Prompt: Once the line holding "загрузить в личном кабинете в формате .zip" is found in the listing below, write it out and each later line exactly, up to and including the one holding "ФамилияГруппаHW4_8 (например, IvanovIOS5_HW4_8.zip).".

Input:
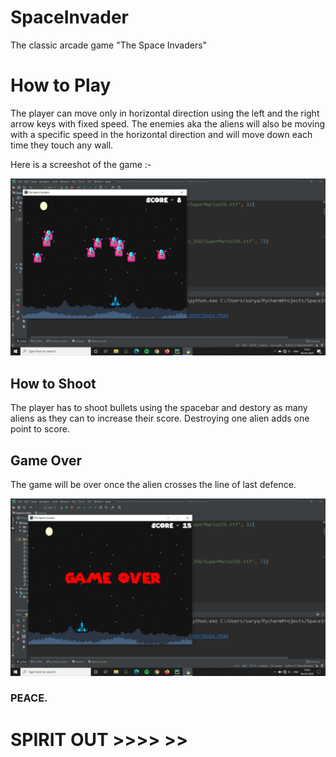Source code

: # SpaceInvader
The classic arcade game "The Space Invaders"


# How to Play
The player can move only in horizontal direction using the left and the right arrow keys with  fixed speed. The enemies aka the aliens will also be moving with a specific speed in the horizontal direction and will move down each time they touch any wall.

Here is a screeshot of the game :-

![](GamePlay.jpg)

## How to Shoot
The player has to shoot bullets using the spacebar and destory as many aliens as they can to increase their score. Destroying one alien adds one point to score.

## Game Over
The game will be over once the alien crosses the line of last defence.

![](GameOver.jpg)

### PEACE.

# SPIRIT OUT >>>> >>
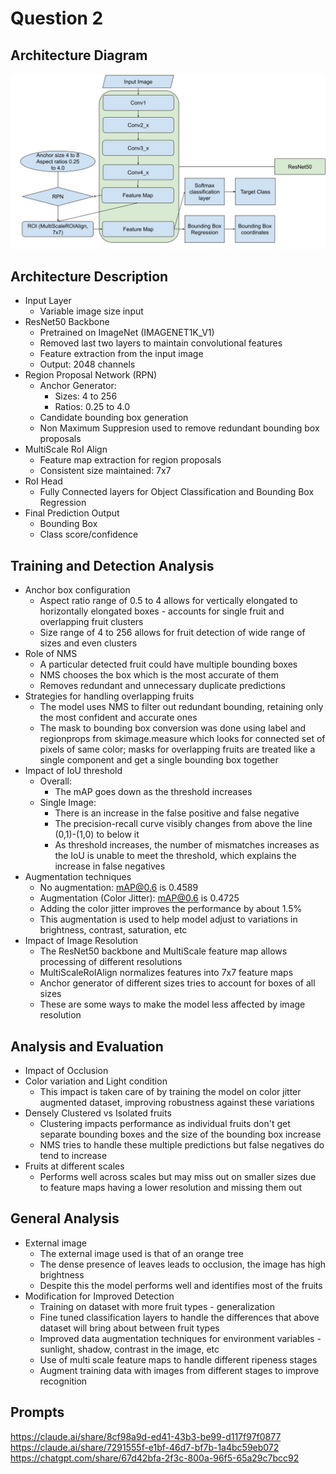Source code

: # Question 2

## Architecture Diagram

![architecture_diagram](architecture_diagram.jpg)

## Architecture Description

- Input Layer
    - Variable image size input
- ResNet50 Backbone
    - Pretrained on ImageNet (IMAGENET1K_V1)
    - Removed last two layers to maintain convolutional features
    - Feature extraction from the input image
    - Output: 2048 channels
- Region Proposal Network (RPN)
    - Anchor Generator:
        - Sizes: 4 to 256
        - Ratios: 0.25 to 4.0
    - Candidate bounding box generation
    - Non Maximum Suppresion used to remove redundant bounding box proposals
- MultiScale RoI Align
    - Feature map extraction for region proposals
    - Consistent size maintained: 7x7
- RoI Head
    - Fully Connected layers for Object Classification and Bounding Box Regression
- Final Prediction Output
    - Bounding Box
    - Class score/confidence

## Training and Detection Analysis

- Anchor box configuration
    - Aspect ratio range of 0.5 to 4 allows for vertically elongated to horizontally elongated boxes - accounts for single fruit and overlapping fruit clusters
    - Size range of 4 to 256 allows for fruit detection of wide range of sizes and even clusters
- Role of NMS
    - A particular detected fruit could have multiple bounding boxes
    - NMS chooses the box which is the most accurate of them
    - Removes redundant and unnecessary duplicate predictions
- Strategies for handling overlapping fruits
    - The model uses NMS to filter out redundant bounding, retaining only the most confident and accurate ones
    - The mask to bounding box conversion was done using label and regionprops from skimage.measure which looks for connected set of pixels of same color; masks for overlapping fruits are treated like a single component and get a single bounding box together
- Impact of IoU threshold
    - Overall:
        - The mAP goes down as the threshold increases
    - Single Image:
        - There is an increase in the false positive and false negative
        - The precision-recall curve visibly changes from above the line (0,1)-(1,0) to below it
        - As threshold increases, the number of mismatches increases as the IoU is unable to meet the threshold, which explains the increase in false negatives
- Augmentation techniques
    - No augmentation: mAP@0.6 is 0.4589
    - Augmentation (Color Jitter): mAP@0.6 is 0.4725
    - Adding the color jitter improves the performance by about 1.5%
    - This augmentation is used to help model adjust to variations in brightness, contrast, saturation, etc
- Impact of Image Resolution
    - The ResNet50 backbone and MultiScale feature map allows processing of different resolutions
    - MultiScaleRoIAlign normalizes features into 7x7 feature maps
    - Anchor generator of different sizes tries to account for boxes of all sizes
    - These are some ways to make the model less affected by image resolution

## Analysis and Evaluation
- Impact of Occlusion
- Color variation and Light condition
    - This impact is taken care of by training the model on color jitter augmented dataset, improving robustness against these variations
- Densely Clustered vs Isolated fruits
    - Clustering impacts performance as individual fruits don't get separate bounding boxes and the size of the bounding box increase
    - NMS tries to handle these multiple predictions but false negatives do tend to increase
- Fruits at different scales
    - Performs well across scales but may miss out on smaller sizes due to feature maps having a lower resolution and missing them out

## General Analysis
- External image
    - The external image used is that of an orange tree
    - The dense presence of leaves leads to occlusion, the image has high brightness
    - Despite this the model performs well and identifies most of the fruits
- Modification for Improved Detection
    - Training on dataset with more fruit types - generalization
    - Fine tuned classification layers to handle the differences that above dataset will bring about between fruit types
    - Improved data augmentation techniques for environment variables - sunlight, shadow, contrast in the image, etc
    - Use of multi scale feature maps to handle different ripeness stages
    - Augment training data with images from different stages to improve recognition

## Prompts
https://claude.ai/share/8cf98a9d-ed41-43b3-be99-d117f97f0877
https://claude.ai/share/7291555f-e1bf-46d7-bf7b-1a4bc59eb072
https://chatgpt.com/share/67d42bfa-2f3c-800a-96f5-65a29c7bcc92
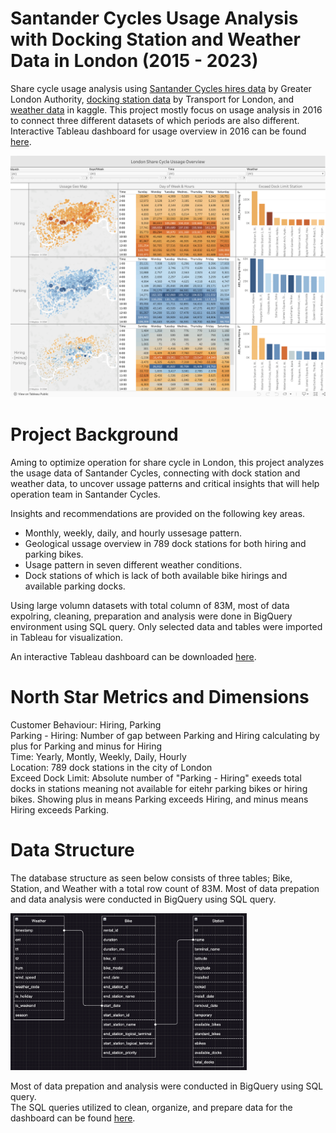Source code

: # Santander Cycles Usage Analysis with Docking Station and Weather Data in London (2015 - 2023)

Share cycle usage analysis using [Santander Cycles hires data](https://console.cloud.google.com/marketplace/product/greater-london-authority/london-bicycles?hl=en-GB&inv=1&invt=Abh_CA&project=firm-solution-441714-r2) by Greater London Authority, [docking station data](https://data.london.gov.uk/dataset/cycle-hire-availability) by Transport for London, and [weather data](https://www.kaggle.com/datasets/hmavrodiev/london-bike-sharing-dataset) in kaggle. This project mostly focus on usage analysis in 2016 to connect three different datasets of which periods are also different. Interactive Tableau dashboard for usage overview in 2016 can be found [here](https://public.tableau.com/app/profile/naoki.kojima/viz/london_cycle/Dashboard1?publish=yes).

![Tableau Dashboard Screenshot](Tableau_Dashboard_Screenshot.png)

# Project Background
Aming to optimize operation for share cycle in London, this project analyzes the usage data of Santander Cycles, connecting with dock station and weather data, to uncover ussage patterns and critical insights that will help operation team in Santander Cycles.

Insights and recommendations are provided on the following key areas.
- Monthly, weekly, daily, and hourly ussesage pattern. 
- Geological ussage overview in 789 dock stations for both hiring and parking bikes.
- Usage pattern in seven different weather conditions.
- Dock stations of which is lack of both available bike hirings and available parking docks.

Using large volumn datasets with total column of 83M, most of data expolring, cleaning, preparation and analysis were done in BigQuery environment using SQL query. Only selected data and tables were imported in Tableau for visualization. 

An interactive Tableau dashboard can be downloaded [here](https://public.tableau.com/app/profile/naoki.kojima/viz/london_cycle/Dashboard1?publish=yes).  

# North Star Metrics and Dimensions
Customer Behaviour: Hiring, Parking  
Parking - Hiring: Number of gap between Parking and Hiring calculating by plus for Parking and minus for Hiring  
Time: Yearly, Montly, Weekly, Daily, Hourly  
Location: 789 dock stations in the city of London  
Exceed Dock Limit: Absolute number of "Parking - Hiring" exeeds total docks in stations meaning not available for eitehr parking bikes or hiring bikes. Showing plus in means Parking exceeds Hiring, and minus means Hiring exceeds Parking.  

# Data Structure
The database structure as seen below consists of three tables; Bike, Station, and Weather with a total row count of 83M. 
Most of data prepation and data analysis were conducted in BigQuery using SQL query.

<img src="Entity%20Relational%20Diagram%20screenshot_Share%20Cycle%20Analysis_.png" alt="Entity Relational Diagram Screenshot" width="75%">

Most of data prepation and analysis were conducted in BigQuery using SQL query.  
The SQL queries utilized to clean, organize, and prepare data for the dashboard can be found [here](./london_cycle_analysis.sql).














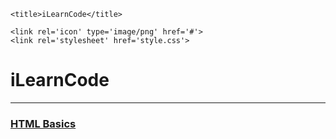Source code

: <!DOCTYPE html>
<html lang="en">
<head>
	<meta charset='utf-8'>
	<meta name='viewport' content='width=device-width,initial-scale=1'>

	<title>iLearnCode</title>

	<link rel='icon' type='image/png' href='#'>
	<link rel='stylesheet' href='style.css'>
</head>

<body>
  
  # iLearnCode
-------


### [HTML Basics](HTML_Basics.md)
  
</body>
</html>

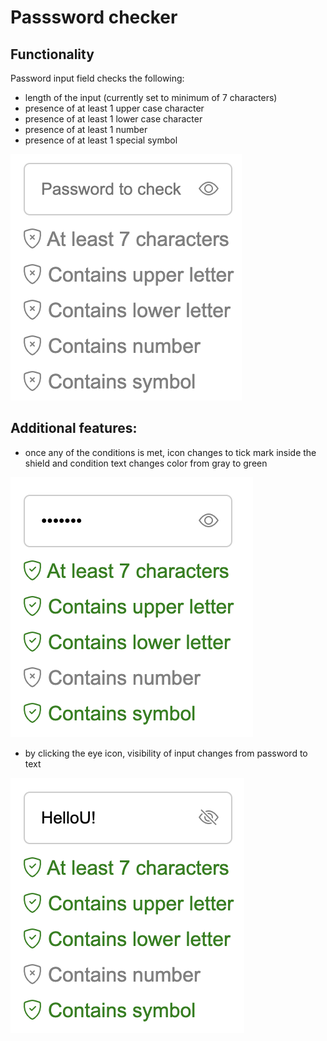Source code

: # Passsword checker
## Functionality
Password input field checks the following:
- length of the input (currently set to minimum of 7 characters)
- presence of at least 1 upper case character
- presence of at least 1 lower case character
- presence of at least 1 number
- presence of at least 1 special symbol

![No input](./img/empty_input.png)

## Additional features:
- once any of the conditions is met, icon changes to tick mark inside the shield and condition text changes color from gray to green

![Input](./img/visibility_off.png)
- by clicking the eye icon, visibility of input changes from password to text

![Input visibility](./img/visibility_on.png)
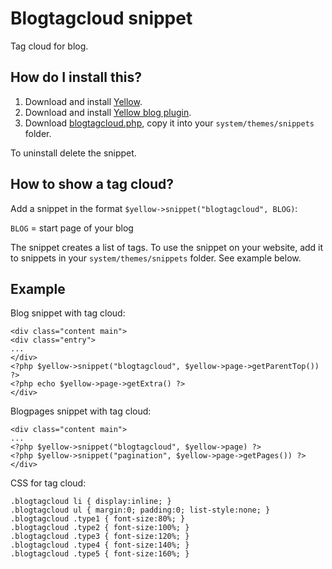 Blogtagcloud snippet
====================
Tag cloud for blog.

How do I install this?
----------------------
1. Download and install [Yellow](https://github.com/datenstrom/yellow/).  
2. Download and install [Yellow blog plugin](https://github.com/datenstrom/yellow-extensions/blob/master/plugins/blog/README.md).  
3. Download [blogtagcloud.php](blogtagcloud.php?raw=true), copy it into your `system/themes/snippets` folder.  

To uninstall delete the snippet.

How to show a tag cloud?
------------------------
Add a snippet in the format `$yellow->snippet("blogtagcloud", BLOG)`:  

`BLOG` = start page of your blog

The snippet creates a list of tags. To use the snippet on your website, add it to snippets in your `system/themes/snippets` folder. See example below.

Example
-------
Blog snippet with tag cloud:

    <div class="content main">
    <div class="entry">
    ...
    </div>
    <?php $yellow->snippet("blogtagcloud", $yellow->page->getParentTop()) ?>
    <?php echo $yellow->page->getExtra() ?>
    </div>
 
Blogpages snippet with tag cloud:

    <div class="content main">
    ...
    <?php $yellow->snippet("blogtagcloud", $yellow->page) ?>
    <?php $yellow->snippet("pagination", $yellow->page->getPages()) ?>
    </div>

CSS for tag cloud:

    .blogtagcloud li { display:inline; }
    .blogtagcloud ul { margin:0; padding:0; list-style:none; }
    .blogtagcloud .type1 { font-size:80%; }
    .blogtagcloud .type2 { font-size:100%; }
    .blogtagcloud .type3 { font-size:120%; }
    .blogtagcloud .type4 { font-size:140%; }
    .blogtagcloud .type5 { font-size:160%; }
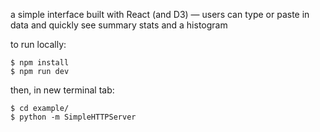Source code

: a simple interface built with React (and D3) — users can type or paste in data and quickly see summary stats and a histogram

to run locally:

    $ npm install
    $ npm run dev

then, in new terminal tab:

    $ cd example/
    $ python -m SimpleHTTPServer
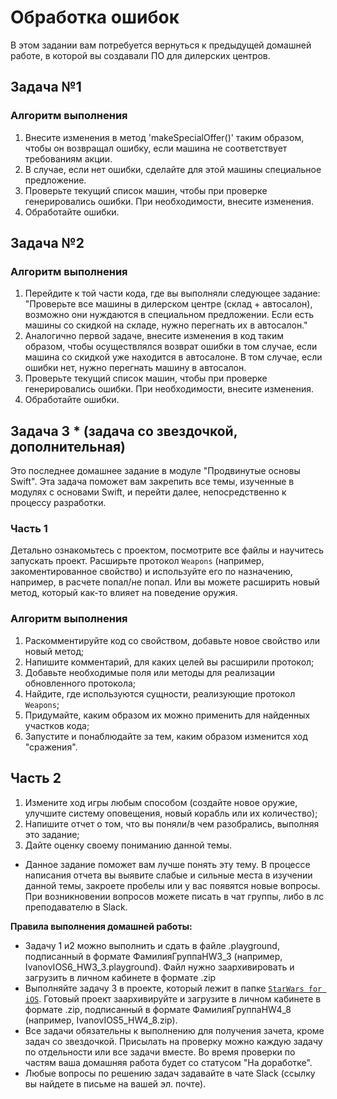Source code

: # Обработка ошибок
В этом задании вам потребуется вернуться к предыдущей домашней работе, в которой вы создавали ПО для дилерских центров.

## Задача №1
### Алгоритм выполнения
1. Внесите изменения в метод 'makeSpecialOffer()' таким образом, чтобы он возвращал ошибку, если машина не соответствует требованиям акции. 
2. В случае, если нет ошибки, сделайте для этой машины специальное предложение.
3. Проверьте текущий список машин, чтобы при проверке генерировались ошибки. При необходимости, внесите изменения.
4. Обработайте ошибки.

## Задача №2
### Алгоритм выполнения
1. Перейдите к той части кода, где вы выполняли следующее задание: 
"Проверьте все машины в дилерском центре (склад + автосалон), возможно они нуждаются в специальном предложении. Если есть машины со скидкой на складе, нужно перегнать их в автосалон." 
2. Аналогично первой задаче, внесите изменения в код таким образом, чтобы осуществлялся возврат ошибки в том случае, если машина со скидкой уже находится в автосалоне. В том случае, если ошибки нет, нужно перегнать машину в автосалон.
3. Проверьте текущий список машин, чтобы при проверке генерировались ошибки. При необходимости, внесите изменения.
4. Обработайте ошибки.

## Задача 3 * (задача со звездочкой, дополнительная)

Это последнее домашнее задание в модуле "Продвинутые основы Swift". Эта задача поможет вам закрепить все темы, изученные в модулях с основами Swift, и перейти далее, непосредственно к процессу разработки.

### Часть 1

Детально ознакомьтесь с проектом, посмотрите все файлы и научитесь запускать проект. Расширьте протокол `Weapons` (например, закоментированное свойство) и используйте его по назначению, например, в расчете попал/не попал. Или вы можете расширить новый метод, который как-то влияет на поведение оружия.

### Алгоритм выполнения

1. Раскомментируйте код со свойством, добавьте новое свойство или новый метод;
2. Напишите комментарий, для каких целей вы расширили протокол;
3. Добавьте необходимые поля или методы для реализации обновленного протокола;
4. Найдите, где используются сущности, реализующие протокол `Weapons`;
5. Придумайте, каким образом их можно применить для найденных участков кода;
6. Запустите и понаблюдайте за тем, каким образом изменится ход "сражения".

## Часть 2

1. Измените ход игры любым способом (создайте новое оружие, улучшите систему оповещения, новый корабль или их количество);
2. Напишите отчет о том, что вы поняли/в чем разобрались, выполняя это задание;
3. Дайте оценку своему пониманию данной темы.

* Данное задание поможет вам лучше понять эту тему. В процессе написания отчета вы выявите слабые и сильные места в изучении данной темы, закроете пробелы или у вас появятся новые вопросы. При возникновении вопросов можете писать в чат группы, либо в лс преподавателю в Slack.

**Правила выполнения домашней работы:** 
* Задачу 1 и2  можно выполнить и сдать в  файле .playground, подписанный в формате ФамилияГруппаHW3_3 (например, IvanovIOS6_HW3_3.playground). Файл нужно заархивировать и загрузить в личном кабинете в формате .zip
* Выполняйте задачу 3 в проекте, который лежит в папке [`StarWars for iOS`](https://github.com/netology-code/aios-homeworks/tree/master/StarWars%20for%20iOS). Готовый проект заархивируйте и загрузите в личном кабинете в формате .zip, подписанный в формате ФамилияГруппаHW4_8 (например, IvanovIOS5_HW4_8.zip).
* Все задачи обязательны к выполнению для получения зачета, кроме задач со звездочкой. Присылать на проверку можно каждую задачу по отдельности или все задачи вместе. Во время проверки по частям ваша домашняя работа будет со статусом "На доработке".
* Любые вопросы по решению задач задавайте в чате Slack (ссылку вы найдете в письме на вашей эл. почте).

Solution to this problem:
* Задачу 1 и2  можно выполнить и сдать в  файле .playground, подписанный в формате ФамилияГруппаHW3_3 (например, IvanovIOS6_HW3_3.playground). Файл нужно заархивировать и загрузить в личном кабинете в формате .zip
* Выполняйте задачу 3 в проекте, который лежит в папке [`StarWars for iOS`](https://github.com/netology-code/aios-homeworks/tree/master/StarWars%20for%20iOS). Готовый проект заархивируйте и загрузите в личном кабинете в формате .zip, подписанный в формате ФамилияГруппаHW4_8 (например, IvanovIOS5_HW4_8.zip).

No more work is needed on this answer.